Et très clairement, à l'occasion de ce troisième anniversaire, on va, dans les minutes qui viennent, informer l'ensemble de nos adhérents d'un certain nombre de changements. D'abord, on va se doter d'une commission nationale d'investiture, dont la présidence va être confiée à Christelle Morancet, la présidente de la région Pays de la Loire, pour préparer des dizaines, des centaines de candidats pour les élections législatives au moment où elles arriveront et pour se tenir près dans tous les cas de figure. Ensuite, une autre femme, Stéphanie Guiraud-Chomeil, maire d'Albi, va prendre la présidence d'un institut de formation que nous lançons, parce qu'on est convaincu que si on veut aussi changer la politique, il faut qu'on aide les femmes et les hommes qui s'engagent en politique à se former.

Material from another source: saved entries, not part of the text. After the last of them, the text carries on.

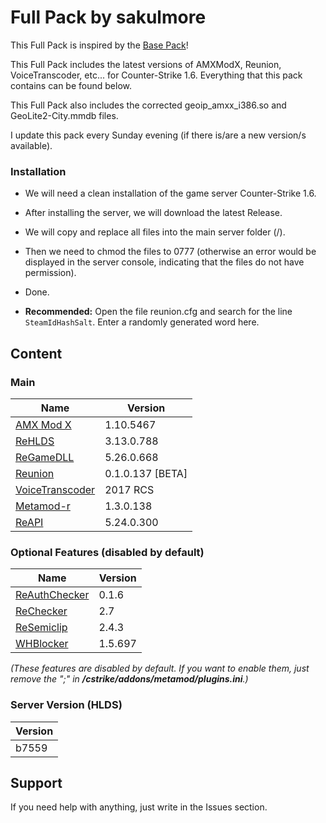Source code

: # Full Pack by sakulmore
This Full Pack is inspired by the [Base Pack](https://github.com/AMXX-pl/BasePack)!

This Full Pack includes the latest versions of AMXModX, Reunion, VoiceTranscoder, etc... for Counter-Strike 1.6. Everything that this pack contains can be found below.

This Full Pack also includes the corrected geoip_amxx_i386.so and GeoLite2-City.mmdb files.

I update this pack every Sunday evening (if there is/are a new version/s available).

### Installation
- We will need a clean installation of the game server Counter-Strike 1.6.

- After installing the server, we will download the latest Release.

- We will copy and replace all files into the main server folder (/).

- Then we need to chmod the files to 0777 (otherwise an error would be displayed in the server console, indicating that the files do not have permission).

- Done.

- **Recommended:** Open the file reunion.cfg and search for the line `SteamIdHashSalt`. Enter a randomly generated word here.

## Content
### Main
| Name | Version |
|-|-|
| [AMX Mod X](https://www.amxmodx.org/downloads-new.php?branch=master&all=1) | 1.10.5467 |
| [ReHLDS](https://github.com/dreamstalker/rehlds/) | 3.13.0.788 |
| [ReGameDLL](https://github.com/s1lentq/ReGameDLL_CS) | 5.26.0.668 |
| [Reunion](https://cs.rin.ru/forum/viewtopic.php?f=29&t=69235) | 0.1.0.137 [BETA] |
| [VoiceTranscoder](https://github.com/WPMGPRoSToTeMa/VoiceTranscoder) | 2017 RCS |
| [Metamod-r](https://github.com/theAsmodai/metamod-r) | 1.3.0.138 |
| [ReAPI](https://github.com/s1lentq/reapi) | 5.24.0.300 |

### Optional Features (disabled by default)
| Name | Version |
|-|-|
| [ReAuthChecker](https://dev-cs.ru/resources/63/) | 0.1.6 |
| [ReChecker](https://dev-cs.ru/resources/72/) | 2.7 |
| [ReSemiclip](https://dev-cs.ru/resources/71/) | 2.4.3 |
| [WHBlocker](https://dev-cs.ru/resources/76/) | 1.5.697 |

_(These features are disabled by default. If you want to enable them, just remove the ";" in **/cstrike/addons/metamod/plugins.ini**.)_

### Server Version (HLDS)
| Version |
|-|
| b7559 |

## Support
If you need help with anything, just write in the Issues section.
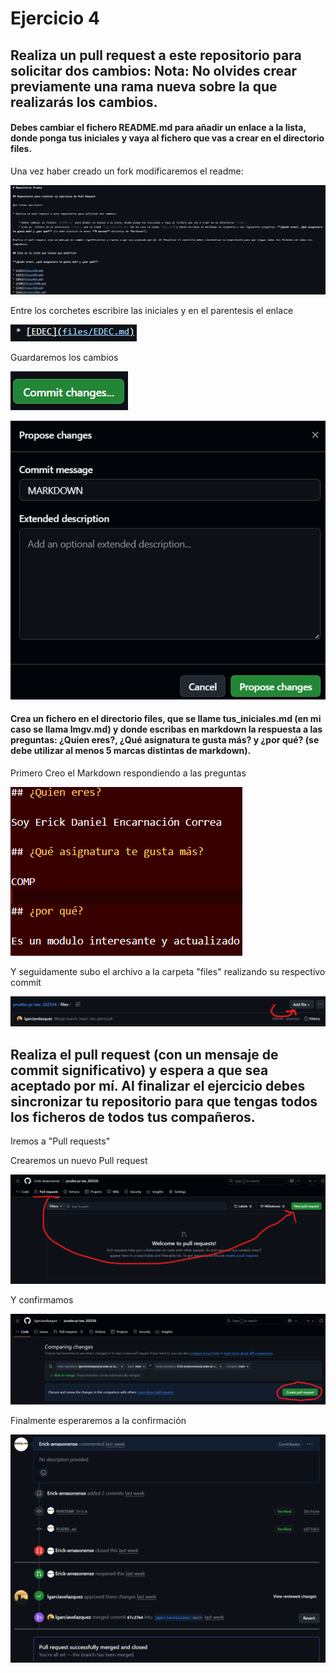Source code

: # Ejercicio 4

## Realiza un pull request a este repositorio para solicitar dos cambios: Nota: No olvides crear previamente una rama nueva sobre la que realizarás los cambios.

#### Debes cambiar el fichero README.md para añadir un enlace a la lista, donde ponga tus iniciales y vaya al fichero que vas a crear en el directorio files.

Una vez haber creado un fork modificaremos el readme:

![](img/MD4-1.png)

Entre los corchetes escribire las iniciales y en el parentesis el enlace

![](img/MD4-2.png)

Guardaremos los cambios

![](img/MD4-3.png)

![](img/MD4-9.png)

#### Crea un fichero en el directorio files, que se llame tus_iniciales.md (en mi caso se llama lmgv.md) y donde escribas en markdown la respuesta a las preguntas: ¿Quien eres?, ¿Qué asignatura te gusta más? y ¿por qué? (se debe utilizar al menos 5 marcas distintas de markdown).

Primero Creo el Markdown respondiendo a las preguntas 

![](img/MD4-4.png)

Y seguidamente subo el archivo a la carpeta "files" realizando su respectivo commit

![](img/MD4-5.png)

## Realiza el pull request (con un mensaje de commit significativo) y espera a que sea aceptado por mí. Al finalizar el ejercicio debes sincronizar tu repositorio para que tengas todos los ficheros de todos tus compañeros.

Iremos a "Pull requests"

Crearemos un nuevo Pull request

![](img/MD4-6.png)

Y confirmamos

![](img/MD4-8.png)

Finalmente esperaremos a la confirmación

![](img/MD4-7.png)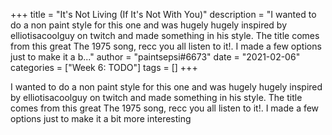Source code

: +++
title = "It's Not Living (If It's Not With You)"
description = "I wanted to do a non paint style for this one and was hugely hugely inspired by elliotisacoolguy on twitch and made something in his style. The title comes from this great The 1975 song, recc you all listen to it!. I made a few options just to make it a b..."
author = "paintsepsi#6673"
date = "2021-02-06"
categories = ["Week 6: TODO"]
tags = []
+++

I wanted to do a non paint style for this one and was hugely hugely inspired by elliotisacoolguy on twitch and made something in his style. The title comes from this great The 1975 song, recc you all listen to it!. I made a few options just to make it a bit more interesting
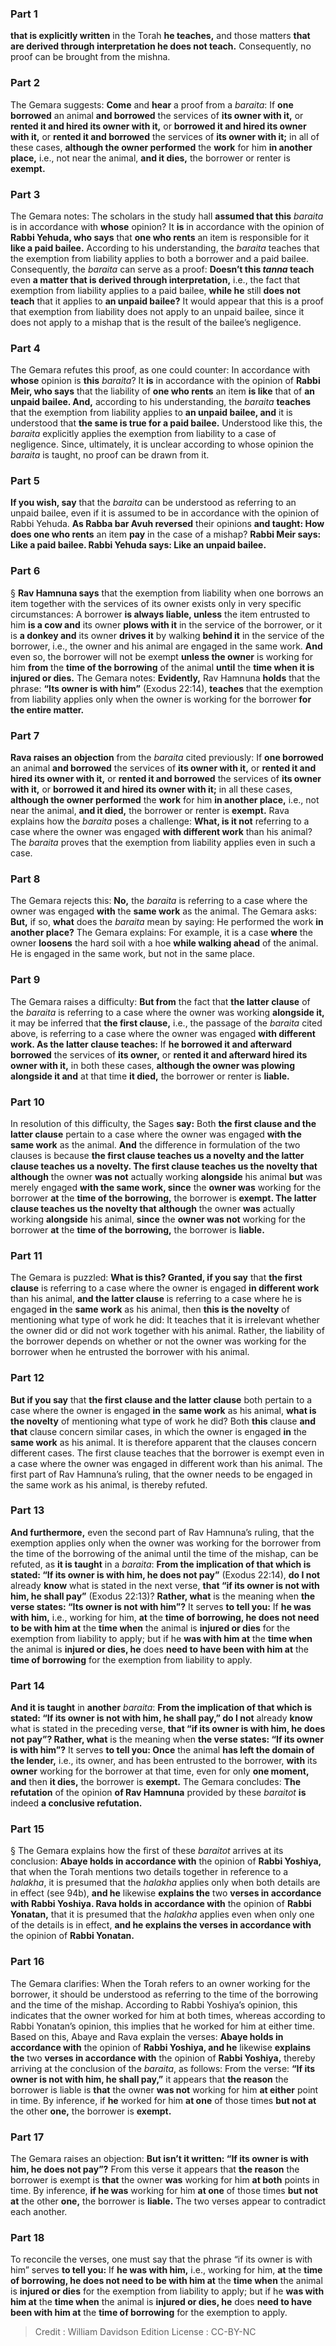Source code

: 
### Part 1
<b>that is explicitly written</b> in the Torah <b>he teaches,</b> and those matters <b>that are derived through interpretation he does not teach.</b> Consequently, no proof can be brought from the mishna.

### Part 2
The Gemara suggests: <b>Come</b> and <b>hear</b> a proof from a <i>baraita</i>: If <b>one borrowed</b> an animal <b>and borrowed</b> the services of <b>its owner with it,</b> or <b>rented it and hired its owner with it,</b> or <b>borrowed it and hired its owner with it,</b> or <b>rented it and borrowed</b> the services of <b>its owner with it;</b> in all of these cases, <b>although the owner performed</b> the <b>work</b> for him <b>in another place,</b> i.e., not near the animal, <b>and it dies,</b> the borrower or renter is <b>exempt.</b>

### Part 3
The Gemara notes: The scholars in the study hall <b>assumed that this</b> <i>baraita</i> is in accordance with <b>whose</b> opinion? It <b>is</b> in accordance with the opinion of <b>Rabbi Yehuda, who says</b> that <b>one who rents</b> an item is responsible for it <b>like a paid bailee.</b> According to his understanding, the <i>baraita</i> teaches that the exemption from liability applies to both a borrower and a paid bailee. Consequently, the <i>baraita</i> can serve as a proof: <b>Doesn’t this <i>tanna</i> teach</b> even <b>a matter that is derived through interpretation,</b> i.e., the fact that exemption from liability applies to a paid bailee, <b>while he</b> still <b>does not teach</b> that it applies to <b>an unpaid bailee?</b> It would appear that this is a proof that exemption from liability does not apply to an unpaid bailee, since it does not apply to a mishap that is the result of the bailee’s negligence.

### Part 4
The Gemara refutes this proof, as one could counter: In accordance with <b>whose</b> opinion is <b>this</b> <i>baraita</i>? It <b>is</b> in accordance with the opinion of <b>Rabbi Meir, who says</b> that the liability of <b>one who rents</b> an item <b>is like</b> that of <b>an unpaid bailee. And,</b> according to his understanding, the <i>baraita</i> <b>teaches</b> that the exemption from liability applies to <b>an unpaid bailee, and</b> it is understood that <b>the same is true for a paid bailee.</b> Understood like this, the <i>baraita</i> explicitly applies the exemption from liability to a case of negligence. Since, ultimately, it is unclear according to whose opinion the <i>baraita</i> is taught, no proof can be drawn from it.

### Part 5
<b>If you wish, say</b> that the <i>baraita</i> can be understood as referring to an unpaid bailee, even if it is assumed to be in accordance with the opinion of Rabbi Yehuda. <b>As Rabba bar Avuh reversed</b> their opinions <b>and taught: How does one who rents</b> an item <b>pay</b> in the case of a mishap? <b>Rabbi Meir says: Like a paid bailee. Rabbi Yehuda says: Like an unpaid bailee.</b>

### Part 6
§ <b>Rav Hamnuna says</b> that the exemption from liability when one borrows an item together with the services of its owner exists only in very specific circumstances: A borrower <b>is always liable, unless</b> the item entrusted to him <b>is a cow and</b> its owner <b>plows with it</b> in the service of the borrower, or it is <b>a donkey and</b> its owner <b>drives it</b> by walking <b>behind it</b> in the service of the borrower, i.e., the owner and his animal are engaged in the same work. <b>And</b> even so, the borrower will not be exempt <b>unless the owner</b> is working for him <b>from</b> the <b>time of the borrowing</b> of the animal <b>until</b> the <b>time when it is injured or dies.</b> The Gemara notes: <b>Evidently,</b> Rav Hamnuna <b>holds</b> that the phrase: <b>“Its owner is with him”</b> (Exodus 22:14), <b>teaches</b> that the exemption from liability applies only when the owner is working for the borrower <b>for the entire matter.</b>

### Part 7
<b>Rava raises an objection</b> from the <i>baraita</i> cited previously: If <b>one borrowed</b> an animal <b>and borrowed</b> the services of <b>its owner with it,</b> or <b>rented it and hired its owner with it,</b> or <b>rented it and borrowed</b> the services of <b>its owner with it,</b> or <b>borrowed it and hired its owner with it;</b> in all these cases, <b>although the owner performed</b> the <b>work</b> for him <b>in another place,</b> i.e., not near the animal, <b>and it died,</b> the borrower or renter is <b>exempt.</b> Rava explains how the <i>baraita</i> poses a challenge: <b>What, is it not</b> referring to a case where the owner was engaged <b>with different work</b> than his animal? The <i>baraita</i> proves that the exemption from liability applies even in such a case.

### Part 8
The Gemara rejects this: <b>No,</b> the <i>baraita</i> is referring to a case where the owner was engaged <b>with</b> the <b>same work</b> as the animal. The Gemara asks: <b>But,</b> if so, <b>what</b> does the <i>baraita</i> mean by saying: He performed the work <b>in another place?</b> The Gemara explains: For example, it is a case <b>where</b> the owner <b>loosens</b> the hard soil with a hoe <b>while walking ahead</b> of the animal. He is engaged in the same work, but not in the same place.

### Part 9
The Gemara raises a difficulty: <b>But from</b> the fact that <b>the latter clause</b> of the <i>baraita</i> is referring to a case where the owner was working <b>alongside it,</b> it may be inferred that <b>the first clause,</b> i.e., the passage of the <i>baraita</i> cited above, is referring to a case where the owner was engaged <b>with different work. As the latter clause teaches:</b> If <b>he borrowed it and afterward borrowed</b> the services of <b>its owner,</b> or <b>rented it and afterward hired its owner with it,</b> in both these cases, <b>although the owner was plowing alongside it and</b> at that time <b>it died,</b> the borrower or renter is <b>liable.</b>

### Part 10
In resolution of this difficulty, the Sages <b>say:</b> Both <b>the first clause and the latter clause</b> pertain to a case where the owner was engaged <b>with the same work</b> as the animal. <b>And</b> the difference in formulation of the two clauses is because <b>the first clause teaches us a novelty and the latter clause teaches us a novelty. The first clause teaches us the novelty that although</b> the owner <b>was not</b> actually working <b>alongside</b> his animal <b>but</b> was merely engaged <b>with the same work, since</b> the <b>owner was</b> working for the borrower <b>at</b> the <b>time of the borrowing,</b> the borrower is <b>exempt. The latter clause teaches us the novelty that although</b> the owner <b>was</b> actually working <b>alongside</b> his animal, <b>since</b> the <b>owner was not</b> working for the borrower <b>at</b> the <b>time of the borrowing,</b> the borrower is <b>liable.</b>

### Part 11
The Gemara is puzzled: <b>What is this? Granted, if you say</b> that <b>the first clause</b> is referring to a case where the owner is engaged <b>in different work</b> than his animal, <b>and the latter clause</b> is referring to a case where he is engaged <b>in</b> the <b>same work</b> as his animal, then <b>this is the novelty</b> of mentioning what type of work he did: It teaches that it is irrelevant whether the owner did or did not work together with his animal. Rather, the liability of the borrower depends on whether or not the owner was working for the borrower when he entrusted the borrower with his animal.

### Part 12
<b>But if you say</b> that <b>the first clause and the latter clause</b> both pertain to a case where the owner is engaged <b>in</b> the <b>same work</b> as his animal, <b>what is the novelty</b> of mentioning what type of work he did? Both <b>this</b> clause <b>and that</b> clause concern similar cases, in which the owner is engaged <b>in</b> the <b>same work</b> as his animal. It is therefore apparent that the clauses concern different cases. The first clause teaches that the borrower is exempt even in a case where the owner was engaged in different work than his animal. The first part of Rav Hamnuna’s ruling, that the owner needs to be engaged in the same work as his animal, is thereby refuted.

### Part 13
<b>And furthermore,</b> even the second part of Rav Hamnuna’s ruling, that the exemption applies only when the owner was working for the borrower from the time of the borrowing of the animal until the time of the mishap, can be refuted, as <b>it is taught</b> in a <i>baraita</i>: <b>From the implication of that which is stated: “If its owner is with him, he does not pay”</b> (Exodus 22:14), <b>do I not</b> already <b>know</b> what is stated in the next verse, <b>that “if its owner is not with him, he shall pay”</b> (Exodus 22:13)? <b>Rather, what</b> is the meaning when <b>the verse states: “Its owner is not with him”?</b> It serves <b>to tell you:</b> If <b>he was with him,</b> i.e., working for him, <b>at</b> the <b>time of borrowing, he does not need to be with him at</b> the <b>time when</b> the animal is <b>injured or dies</b> for the exemption from liability to apply; but if he <b>was with him at</b> the <b>time when</b> the animal is <b>injured or dies, he</b> does <b>need to have been with him at</b> the <b>time of borrowing</b> for the exemption from liability to apply.

### Part 14
<b>And it is taught</b> in <b>another</b> <i>baraita</i>: <b>From the implication of that which is stated: “If its owner is not with him, he shall pay,” do I not</b> already <b>know</b> what is stated in the preceding verse, <b>that “if its owner is with him, he does not pay”? Rather, what</b> is the meaning when <b>the verse states: “If its owner is with him”?</b> It serves <b>to tell you: Once</b> the animal <b>has left the domain of the lender,</b> i.e., its owner, and has been entrusted to the borrower, <b>with</b> its <b>owner</b> working for the borrower at that time, even for only <b>one moment, and</b> then <b>it dies,</b> the borrower is <b>exempt.</b> The Gemara concludes: <b>The refutation</b> of the opinion <b>of Rav Hamnuna</b> provided by these <i>baraitot</i> <b>is</b> indeed <b>a conclusive refutation.</b>

### Part 15
§ The Gemara explains how the first of these <i>baraitot</i> arrives at its conclusion: <b>Abaye holds in accordance with</b> the opinion of <b>Rabbi Yoshiya,</b> that when the Torah mentions two details together in reference to a <i>halakha</i>, it is presumed that the <i>halakha</i> applies only when both details are in effect (see 94b), <b>and he</b> likewise <b>explains the</b> two <b>verses in accordance with Rabbi Yoshiya. Rava holds in accordance with</b> the opinion of <b>Rabbi Yonatan,</b> that it is presumed that the <i>halakha</i> applies even when only one of the details is in effect, <b>and he explains the verses in accordance with</b> the opinion of <b>Rabbi Yonatan.</b>

### Part 16
The Gemara clarifies: When the Torah refers to an owner working for the borrower, it should be understood as referring to the time of the borrowing and the time of the mishap. According to Rabbi Yoshiya’s opinion, this indicates that the owner worked for him at both times, whereas according to Rabbi Yonatan’s opinion, this implies that he worked for him at either time. Based on this, Abaye and Rava explain the verses: <b>Abaye holds in accordance with</b> the opinion of <b>Rabbi Yoshiya, and he</b> likewise <b>explains the</b> two <b>verses in accordance with</b> the opinion of <b>Rabbi Yoshiya,</b> thereby arriving at the conclusion of the <i>baraita</i>, as follows: From the verse: <b>“If its owner is not with him, he shall pay,”</b> it appears that <b>the reason</b> the borrower is liable is <b>that</b> the owner <b>was not</b> working for him <b>at either</b> point in time. By inference, if <b>he</b> worked for him <b>at one</b> of those times <b>but not at</b> the other <b>one,</b> the borrower is <b>exempt.</b>

### Part 17
The Gemara raises an objection: <b>But isn’t it written: “If its owner is with him, he does not pay”?</b> From this verse it appears that <b>the reason</b> the borrower is exempt is <b>that</b> the owner <b>was</b> working for him <b>at both</b> points in time. By inference, <b>if he was</b> working for him <b>at one</b> of those times <b>but not at</b> the other <b>one,</b> the borrower is <b>liable.</b> The two verses appear to contradict each another.

### Part 18
To reconcile the verses, one must say that the phrase “if its owner is with him” serves <b>to tell you:</b> If <b>he was with him,</b> i.e., working for him, <b>at</b> the <b>time of borrowing, he does not need to be with him at</b> the <b>time when</b> the animal is <b>injured or dies</b> for the exemption from liability to apply; but if he <b>was with him at</b> the <b>time when</b> the animal is <b>injured or dies, he</b> does <b>need to have been with him at</b> the <b>time of borrowing</b> for the exemption to apply.

>Credit : William Davidson Edition
>License : CC-BY-NC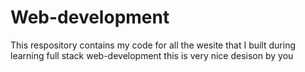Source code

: # Web-development
This respository contains my code for all the wesite that I built during learning full stack web-development
this is very nice desison by you
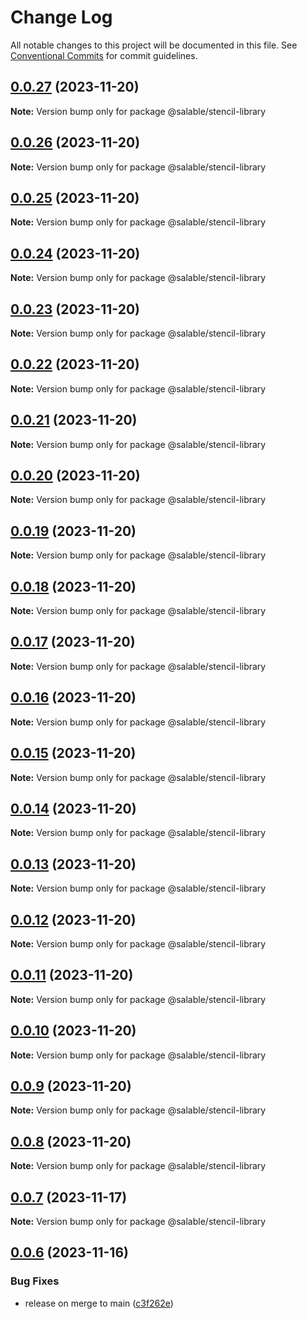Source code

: # Change Log

All notable changes to this project will be documented in this file.
See [Conventional Commits](https://conventionalcommits.org) for commit guidelines.

## [0.0.27](https://github.com/ionic-team/stencil-component-starter/compare/v0.0.26...v0.0.27) (2023-11-20)

**Note:** Version bump only for package @salable/stencil-library





## [0.0.26](https://github.com/ionic-team/stencil-component-starter/compare/v0.0.25...v0.0.26) (2023-11-20)

**Note:** Version bump only for package @salable/stencil-library





## [0.0.25](https://github.com/ionic-team/stencil-component-starter/compare/v0.0.24...v0.0.25) (2023-11-20)

**Note:** Version bump only for package @salable/stencil-library





## [0.0.24](https://github.com/ionic-team/stencil-component-starter/compare/v0.0.23...v0.0.24) (2023-11-20)

**Note:** Version bump only for package @salable/stencil-library





## [0.0.23](https://github.com/ionic-team/stencil-component-starter/compare/v0.0.22...v0.0.23) (2023-11-20)

**Note:** Version bump only for package @salable/stencil-library





## [0.0.22](https://github.com/ionic-team/stencil-component-starter/compare/v0.0.21...v0.0.22) (2023-11-20)

**Note:** Version bump only for package @salable/stencil-library





## [0.0.21](https://github.com/ionic-team/stencil-component-starter/compare/v0.0.20...v0.0.21) (2023-11-20)

**Note:** Version bump only for package @salable/stencil-library





## [0.0.20](https://github.com/ionic-team/stencil-component-starter/compare/v0.0.19...v0.0.20) (2023-11-20)

**Note:** Version bump only for package @salable/stencil-library





## [0.0.19](https://github.com/ionic-team/stencil-component-starter/compare/v0.0.18...v0.0.19) (2023-11-20)

**Note:** Version bump only for package @salable/stencil-library





## [0.0.18](https://github.com/ionic-team/stencil-component-starter/compare/v0.0.17...v0.0.18) (2023-11-20)

**Note:** Version bump only for package @salable/stencil-library





## [0.0.17](https://github.com/ionic-team/stencil-component-starter/compare/v0.0.16...v0.0.17) (2023-11-20)

**Note:** Version bump only for package @salable/stencil-library





## [0.0.16](https://github.com/ionic-team/stencil-component-starter/compare/v0.0.15...v0.0.16) (2023-11-20)

**Note:** Version bump only for package @salable/stencil-library





## [0.0.15](https://github.com/ionic-team/stencil-component-starter/compare/v0.0.14...v0.0.15) (2023-11-20)

**Note:** Version bump only for package @salable/stencil-library





## [0.0.14](https://github.com/ionic-team/stencil-component-starter/compare/v0.0.13...v0.0.14) (2023-11-20)

**Note:** Version bump only for package @salable/stencil-library





## [0.0.13](https://github.com/ionic-team/stencil-component-starter/compare/v0.0.12...v0.0.13) (2023-11-20)

**Note:** Version bump only for package @salable/stencil-library





## [0.0.12](https://github.com/ionic-team/stencil-component-starter/compare/v0.0.11...v0.0.12) (2023-11-20)

**Note:** Version bump only for package @salable/stencil-library





## [0.0.11](https://github.com/ionic-team/stencil-component-starter/compare/v0.0.10...v0.0.11) (2023-11-20)

**Note:** Version bump only for package @salable/stencil-library





## [0.0.10](https://github.com/ionic-team/stencil-component-starter/compare/v0.0.9...v0.0.10) (2023-11-20)

**Note:** Version bump only for package @salable/stencil-library





## [0.0.9](https://github.com/ionic-team/stencil-component-starter/compare/v0.0.8...v0.0.9) (2023-11-20)

**Note:** Version bump only for package @salable/stencil-library





## [0.0.8](https://github.com/ionic-team/stencil-component-starter/compare/v0.0.6...v0.0.8) (2023-11-20)

**Note:** Version bump only for package @salable/stencil-library





## [0.0.7](https://github.com/ionic-team/stencil-component-starter/compare/v0.0.6...v0.0.7) (2023-11-17)

**Note:** Version bump only for package @salable/stencil-library





## [0.0.6](https://github.com/ionic-team/stencil-component-starter/compare/v0.0.5...v0.0.6) (2023-11-16)


### Bug Fixes

* release on merge to main ([c3f262e](https://github.com/ionic-team/stencil-component-starter/commit/c3f262e396fa941cefc4da4bbc7f6ddd9d7671ca))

Gilles Boyer va devenir déléguée générale du parti à mes côtés et on va, dans les semaines qui viennent, annoncer plusieurs dizaines de secrétaires nationaux thématiques pour que l'année prochaine, on puisse commencer à présenter le programme massif dont Edouard Philippe a parlé en annonçant sa candidature et en avançant de manière très méthodique sur tous ces sujets en 2025. Merci Christophe Béchum.